Requirement: Give the number of lines below that contain "strong", with no other output.

Data for this task:
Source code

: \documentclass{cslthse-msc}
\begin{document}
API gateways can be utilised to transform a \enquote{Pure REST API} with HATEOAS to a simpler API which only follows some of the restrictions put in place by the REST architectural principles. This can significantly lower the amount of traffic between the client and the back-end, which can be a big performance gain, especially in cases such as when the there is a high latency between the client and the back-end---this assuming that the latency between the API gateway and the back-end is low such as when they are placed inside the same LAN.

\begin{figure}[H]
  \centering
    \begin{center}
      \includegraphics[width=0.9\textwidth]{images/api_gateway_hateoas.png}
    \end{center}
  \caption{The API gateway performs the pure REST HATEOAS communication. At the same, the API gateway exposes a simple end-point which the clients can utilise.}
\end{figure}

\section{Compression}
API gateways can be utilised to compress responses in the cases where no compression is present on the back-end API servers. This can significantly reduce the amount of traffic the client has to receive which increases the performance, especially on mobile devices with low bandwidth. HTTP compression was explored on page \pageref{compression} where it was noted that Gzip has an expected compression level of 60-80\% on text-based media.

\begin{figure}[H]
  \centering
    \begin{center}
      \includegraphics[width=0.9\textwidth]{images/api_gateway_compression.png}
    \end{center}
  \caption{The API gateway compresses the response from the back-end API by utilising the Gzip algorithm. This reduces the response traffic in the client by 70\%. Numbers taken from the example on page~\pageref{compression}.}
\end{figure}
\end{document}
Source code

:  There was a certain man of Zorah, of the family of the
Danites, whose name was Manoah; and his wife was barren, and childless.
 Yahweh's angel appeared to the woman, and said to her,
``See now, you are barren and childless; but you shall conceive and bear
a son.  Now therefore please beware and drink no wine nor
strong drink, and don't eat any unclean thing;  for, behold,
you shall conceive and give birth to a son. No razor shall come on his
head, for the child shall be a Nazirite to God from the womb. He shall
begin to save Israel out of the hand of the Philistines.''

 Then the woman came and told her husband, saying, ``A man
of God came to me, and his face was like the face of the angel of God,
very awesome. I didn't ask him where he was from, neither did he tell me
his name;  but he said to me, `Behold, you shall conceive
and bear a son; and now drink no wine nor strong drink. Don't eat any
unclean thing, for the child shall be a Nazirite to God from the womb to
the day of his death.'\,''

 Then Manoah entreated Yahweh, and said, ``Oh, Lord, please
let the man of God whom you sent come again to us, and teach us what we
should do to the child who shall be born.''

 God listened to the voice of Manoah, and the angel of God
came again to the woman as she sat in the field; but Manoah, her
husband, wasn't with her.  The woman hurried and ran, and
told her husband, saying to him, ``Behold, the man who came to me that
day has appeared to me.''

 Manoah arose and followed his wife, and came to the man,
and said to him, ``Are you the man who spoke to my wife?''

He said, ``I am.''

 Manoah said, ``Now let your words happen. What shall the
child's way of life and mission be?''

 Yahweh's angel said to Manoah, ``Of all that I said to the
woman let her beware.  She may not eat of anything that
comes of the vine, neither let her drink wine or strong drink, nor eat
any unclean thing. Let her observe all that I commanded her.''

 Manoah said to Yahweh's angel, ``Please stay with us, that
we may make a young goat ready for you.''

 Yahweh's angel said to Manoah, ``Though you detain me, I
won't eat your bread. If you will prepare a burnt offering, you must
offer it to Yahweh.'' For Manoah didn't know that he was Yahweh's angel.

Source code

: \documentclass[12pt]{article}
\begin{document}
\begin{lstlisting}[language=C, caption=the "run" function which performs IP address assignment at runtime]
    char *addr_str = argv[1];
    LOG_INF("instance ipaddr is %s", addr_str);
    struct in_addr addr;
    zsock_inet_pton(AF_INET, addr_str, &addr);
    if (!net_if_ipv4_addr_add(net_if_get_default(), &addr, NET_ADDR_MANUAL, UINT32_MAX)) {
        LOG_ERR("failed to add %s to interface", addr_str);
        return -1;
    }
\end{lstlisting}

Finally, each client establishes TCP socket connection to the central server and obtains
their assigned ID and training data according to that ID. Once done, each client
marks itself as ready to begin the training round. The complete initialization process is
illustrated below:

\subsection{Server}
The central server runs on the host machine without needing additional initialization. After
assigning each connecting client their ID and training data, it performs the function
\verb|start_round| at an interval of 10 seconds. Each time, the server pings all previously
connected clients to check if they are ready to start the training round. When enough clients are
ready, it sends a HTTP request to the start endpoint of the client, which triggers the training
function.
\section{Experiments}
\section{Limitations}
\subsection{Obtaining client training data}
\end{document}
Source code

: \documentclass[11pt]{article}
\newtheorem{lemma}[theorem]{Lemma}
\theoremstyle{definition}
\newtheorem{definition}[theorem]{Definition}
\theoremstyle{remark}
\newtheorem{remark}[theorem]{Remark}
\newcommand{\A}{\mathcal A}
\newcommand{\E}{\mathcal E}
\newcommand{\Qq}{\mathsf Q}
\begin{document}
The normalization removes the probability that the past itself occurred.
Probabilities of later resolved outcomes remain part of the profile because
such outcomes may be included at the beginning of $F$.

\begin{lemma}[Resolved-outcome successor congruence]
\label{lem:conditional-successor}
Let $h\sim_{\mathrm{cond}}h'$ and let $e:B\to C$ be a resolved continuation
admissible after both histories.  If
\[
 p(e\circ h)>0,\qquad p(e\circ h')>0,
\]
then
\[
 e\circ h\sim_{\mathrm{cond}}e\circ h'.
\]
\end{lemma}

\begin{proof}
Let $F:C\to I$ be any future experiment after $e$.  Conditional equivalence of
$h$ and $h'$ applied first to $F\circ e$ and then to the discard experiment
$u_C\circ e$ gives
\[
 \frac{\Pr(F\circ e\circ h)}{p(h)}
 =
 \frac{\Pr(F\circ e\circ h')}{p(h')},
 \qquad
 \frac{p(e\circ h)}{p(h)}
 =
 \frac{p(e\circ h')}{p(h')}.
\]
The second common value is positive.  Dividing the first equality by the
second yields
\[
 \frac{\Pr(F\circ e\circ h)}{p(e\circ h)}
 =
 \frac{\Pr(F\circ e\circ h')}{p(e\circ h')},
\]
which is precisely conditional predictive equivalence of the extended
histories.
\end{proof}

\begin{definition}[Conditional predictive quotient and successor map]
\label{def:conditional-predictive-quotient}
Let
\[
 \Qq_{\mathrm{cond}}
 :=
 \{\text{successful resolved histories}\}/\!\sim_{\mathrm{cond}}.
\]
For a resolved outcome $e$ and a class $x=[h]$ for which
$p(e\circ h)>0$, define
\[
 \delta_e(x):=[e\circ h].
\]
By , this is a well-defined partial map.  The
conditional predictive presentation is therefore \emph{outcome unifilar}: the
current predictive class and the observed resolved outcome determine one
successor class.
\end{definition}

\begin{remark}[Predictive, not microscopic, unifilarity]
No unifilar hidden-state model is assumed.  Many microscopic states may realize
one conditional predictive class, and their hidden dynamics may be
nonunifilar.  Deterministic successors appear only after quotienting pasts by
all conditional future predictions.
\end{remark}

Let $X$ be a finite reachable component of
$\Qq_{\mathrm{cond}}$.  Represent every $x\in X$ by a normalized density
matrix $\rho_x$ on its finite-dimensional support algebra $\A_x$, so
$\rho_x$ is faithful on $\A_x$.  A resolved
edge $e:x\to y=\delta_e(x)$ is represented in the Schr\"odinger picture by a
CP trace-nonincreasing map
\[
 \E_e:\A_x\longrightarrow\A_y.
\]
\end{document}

Result below: 3